I am really interested in utopias because they are so contradictory.  One person’s Utopia is another person’s dystopia.  For example, in HG Wells’ The Time Machine we have the Eloi who seem to have the perfect peaceful, aesthetically beautiful life but who are actually so calm and refined that they are unable to achieve anything new or creative, plus their life depends on an underclass called the Morlocks, a dystopian troglodyte society who only come out at night, but who have the energy to do stuff and in the end to rise up against their oppressors.  One reading of the novel is that the Eloi represent a communist group, and, as we know from our own recent history, communism is seen as paradise by  some and oppression by others.  Utopia and dystopia again.  This was the plot of endless episodes of the first series of Star Trek.  Captain Kirk was always finding new civilisations which looked wonderful at first sight, but which were always inferior to Earth.  And tribes of cultural studies scholars have provided readings of this as code for the Cold War struggles in the US when Kirk and Spock and Uhuru were created.  I am also interested in utopian communities’ carrying within themselves the seeds of their own destruction (we are going in for political economy a bit today).  So, religious groups often go off into the wilderness to find a pure place where they can practise their beliefs without persecution or pollution.  The problem is that sooner or later differences of opinion arise, and no-one is quite pure enough to satisfy the demands of the leader so you get a split and another attempt at a utopian community elsewhere.  These sorts of communities can topple over into cults which often end disastrously, such as David Koresh and the Branch Davidian.  Finally, I am interested in the role of place in all this.  Very often utopians leave a place they consider toxic to go and set up a new purer place elsewhere.  Utopias always seem to be places of tension, reactions against, flights from, black and white situations where you are either right or wrong.  There is not much space for grey in Utopia.

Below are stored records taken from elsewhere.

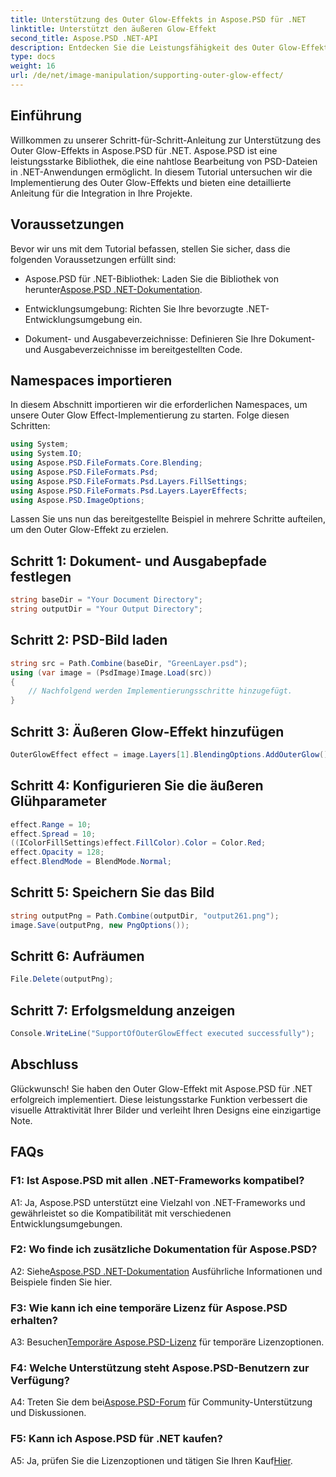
 ```yaml
---
title: Unterstützung des Outer Glow-Effekts in Aspose.PSD für .NET
linktitle: Unterstützt den äußeren Glow-Effekt
second_title: Aspose.PSD .NET-API
description: Entdecken Sie die Leistungsfähigkeit des Outer Glow-Effekts in Aspose.PSD für .NET. Verbessern Sie Ihre Bilddesigns mit dieser Schritt-für-Schritt-Anleitung.
type: docs
weight: 16
url: /de/net/image-manipulation/supporting-outer-glow-effect/
---
```

## Einführung

Willkommen zu unserer Schritt-für-Schritt-Anleitung zur Unterstützung des Outer Glow-Effekts in Aspose.PSD für .NET. Aspose.PSD ist eine leistungsstarke Bibliothek, die eine nahtlose Bearbeitung von PSD-Dateien in .NET-Anwendungen ermöglicht. In diesem Tutorial untersuchen wir die Implementierung des Outer Glow-Effekts und bieten eine detaillierte Anleitung für die Integration in Ihre Projekte.

## Voraussetzungen

Bevor wir uns mit dem Tutorial befassen, stellen Sie sicher, dass die folgenden Voraussetzungen erfüllt sind:

-  Aspose.PSD für .NET-Bibliothek: Laden Sie die Bibliothek von herunter[Aspose.PSD .NET-Dokumentation](https://reference.aspose.com/psd/net/).

- Entwicklungsumgebung: Richten Sie Ihre bevorzugte .NET-Entwicklungsumgebung ein.

- Dokument- und Ausgabeverzeichnisse: Definieren Sie Ihre Dokument- und Ausgabeverzeichnisse im bereitgestellten Code.

## Namespaces importieren

In diesem Abschnitt importieren wir die erforderlichen Namespaces, um unsere Outer Glow Effect-Implementierung zu starten. Folge diesen Schritten:

```csharp
using System;
using System.IO;
using Aspose.PSD.FileFormats.Core.Blending;
using Aspose.PSD.FileFormats.Psd;
using Aspose.PSD.FileFormats.Psd.Layers.FillSettings;
using Aspose.PSD.FileFormats.Psd.Layers.LayerEffects;
using Aspose.PSD.ImageOptions;
```

Lassen Sie uns nun das bereitgestellte Beispiel in mehrere Schritte aufteilen, um den Outer Glow-Effekt zu erzielen.

## Schritt 1: Dokument- und Ausgabepfade festlegen

```csharp
string baseDir = "Your Document Directory";
string outputDir = "Your Output Directory";
```

## Schritt 2: PSD-Bild laden

```csharp
string src = Path.Combine(baseDir, "GreenLayer.psd");
using (var image = (PsdImage)Image.Load(src))
{
    // Nachfolgend werden Implementierungsschritte hinzugefügt.
}
```

## Schritt 3: Äußeren Glow-Effekt hinzufügen

```csharp
OuterGlowEffect effect = image.Layers[1].BlendingOptions.AddOuterGlow();
```

## Schritt 4: Konfigurieren Sie die äußeren Glühparameter

```csharp
effect.Range = 10;
effect.Spread = 10;
((IColorFillSettings)effect.FillColor).Color = Color.Red;
effect.Opacity = 128;
effect.BlendMode = BlendMode.Normal;
```

## Schritt 5: Speichern Sie das Bild

```csharp
string outputPng = Path.Combine(outputDir, "output261.png");
image.Save(outputPng, new PngOptions());
```

## Schritt 6: Aufräumen

```csharp
File.Delete(outputPng);
```

## Schritt 7: Erfolgsmeldung anzeigen

```csharp
Console.WriteLine("SupportOfOuterGlowEffect executed successfully");
```

## Abschluss

Glückwunsch! Sie haben den Outer Glow-Effekt mit Aspose.PSD für .NET erfolgreich implementiert. Diese leistungsstarke Funktion verbessert die visuelle Attraktivität Ihrer Bilder und verleiht Ihren Designs eine einzigartige Note.

## FAQs

### F1: Ist Aspose.PSD mit allen .NET-Frameworks kompatibel?

A1: Ja, Aspose.PSD unterstützt eine Vielzahl von .NET-Frameworks und gewährleistet so die Kompatibilität mit verschiedenen Entwicklungsumgebungen.

### F2: Wo finde ich zusätzliche Dokumentation für Aspose.PSD?

 A2: Siehe[Aspose.PSD .NET-Dokumentation](https://reference.aspose.com/psd/net/) Ausführliche Informationen und Beispiele finden Sie hier.

### F3: Wie kann ich eine temporäre Lizenz für Aspose.PSD erhalten?

 A3: Besuchen[Temporäre Aspose.PSD-Lizenz](https://purchase.aspose.com/temporary-license/) für temporäre Lizenzoptionen.

### F4: Welche Unterstützung steht Aspose.PSD-Benutzern zur Verfügung?

 A4: Treten Sie dem bei[Aspose.PSD-Forum](https://forum.aspose.com/c/psd/34) für Community-Unterstützung und Diskussionen.

### F5: Kann ich Aspose.PSD für .NET kaufen?

 A5: Ja, prüfen Sie die Lizenzoptionen und tätigen Sie Ihren Kauf[Hier](https://purchase.aspose.com/buy).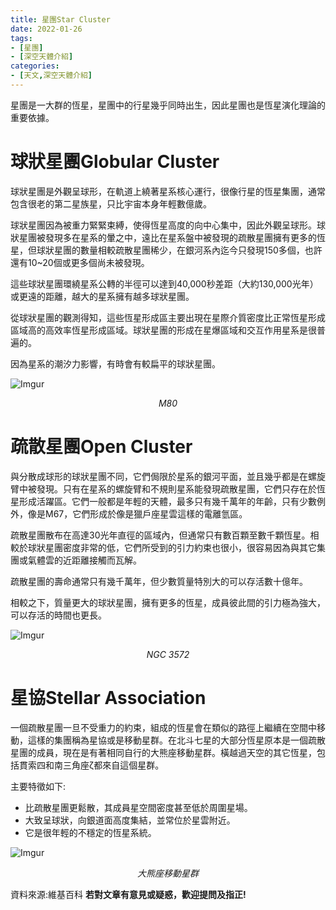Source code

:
 ```yaml
---
title: 星團Star Cluster
date: 2022-01-26
tags: 
- [星團]
- [深空天體介紹]
categories:
- [天文,深空天體介紹]
---
```

星團是一大群的恆星，星團中的行星幾乎同時出生，因此星團也是恆星演化理論的重要依據。<!-- more -->

# 球狀星團Globular Cluster

球狀星團是外觀呈球形，在軌道上繞著星系核心運行，很像行星的恆星集團，通常包含很老的第二星族星，只比宇宙本身年輕數億歲。

球狀星團因為被重力緊緊束縛，使得恆星高度的向中心集中，因此外觀呈球形。球狀星團被發現多在星系的暈之中，遠比在星系盤中被發現的疏散星團擁有更多的恆星，但球狀星團的數量相較疏散星團稀少，在銀河系內迄今只發現150多個，也許還有10~20個或更多個尚未被發現。

這些球狀星團環繞星系公轉的半徑可以達到40,000秒差距（大約130,000光年）或更遠的距離，越大的星系擁有越多球狀星團。

從球狀星團的觀測得知，這些恆星形成區主要出現在星際介質密度比正常恆星形成區域高的高效率恆星形成區域。球狀星團的形成在星爆區域和交互作用星系是很普遍的。

因為星系的潮汐力影響，有時會有較扁平的球狀星團。

![Imgur](https://i.imgur.com/VEWzybVl.jpg) <center>*M80*</center>

# 疏散星團Open Cluster

與分散成球形的球狀星團不同，它們侷限於星系的銀河平面，並且幾乎都是在螺旋臂中被發現。只有在星系的螺旋臂和不規則星系能發現疏散星團，它們只存在於恆星形成活躍區。它們一般都是年輕的天體，最多只有幾千萬年的年齡，只有少數例外，像是M67，它們形成於像是獵戶座星雲這樣的電離氫區。

疏散星團散布在高達30光年直徑的區域內，但通常只有數百顆至數千顆恆星。相較於球狀星團密度非常的低，它們所受到的引力約束也很小，很容易因為與其它集團或氣體雲的近距離接觸而瓦解。

疏散星團的壽命通常只有幾千萬年，但少數質量特別大的可以存活數十億年。

相較之下，質量更大的球狀星團，擁有更多的恆星，成員彼此間的引力極為強大，可以存活的時間也更長。

![Imgur](https://i.imgur.com/VsYFrv2l.jpg) <center>*NGC 3572*</center>

# 星協Stellar Association

一個疏散星團一旦不受重力的約束，組成的恆星會在類似的路徑上繼續在空間中移動，這樣的集團稱為星協或是移動星群。在北斗七星的大部分恆星原本是一個疏散星團的成員，現在是有著相同自行的大熊座移動星群。橫越過天空的其它恆星，包括貫索四和南三角座ζ都來自這個星群。

主要特徵如下:
+ 比疏散星團更鬆散，其成員星空間密度甚至低於周圍星場。
+ 大致呈球狀，向銀道面高度集結，並常位於星雲附近。
+ 它是很年輕的不穩定的恆星系統。

![Imgur](https://i.imgur.com/atixynql.jpg) <center>*大熊座移動星群*</center>

資料來源:維基百科
**若對文章有意見或疑惑，歡迎提問及指正!**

Anyway, for me, Shore Cottage is a form of Utopia.  It is a place where I felt completely at home, loved and cared for, and able to develop my creativity.  I was there as part of a project looking at the anthropology of the Dee Estuary and to do a short ethnography (although really there is no such thing: ethnography done properly is an extended business).  Ethnographers make field notes and so my embroidery represents field notes in cloth.

I designed it to look like an artefact an ethnographer might take with them, so it rolls up:

The linen has a toile print of a river, which is the nearest that I could get to an estuary.  The tree rather appealed to me.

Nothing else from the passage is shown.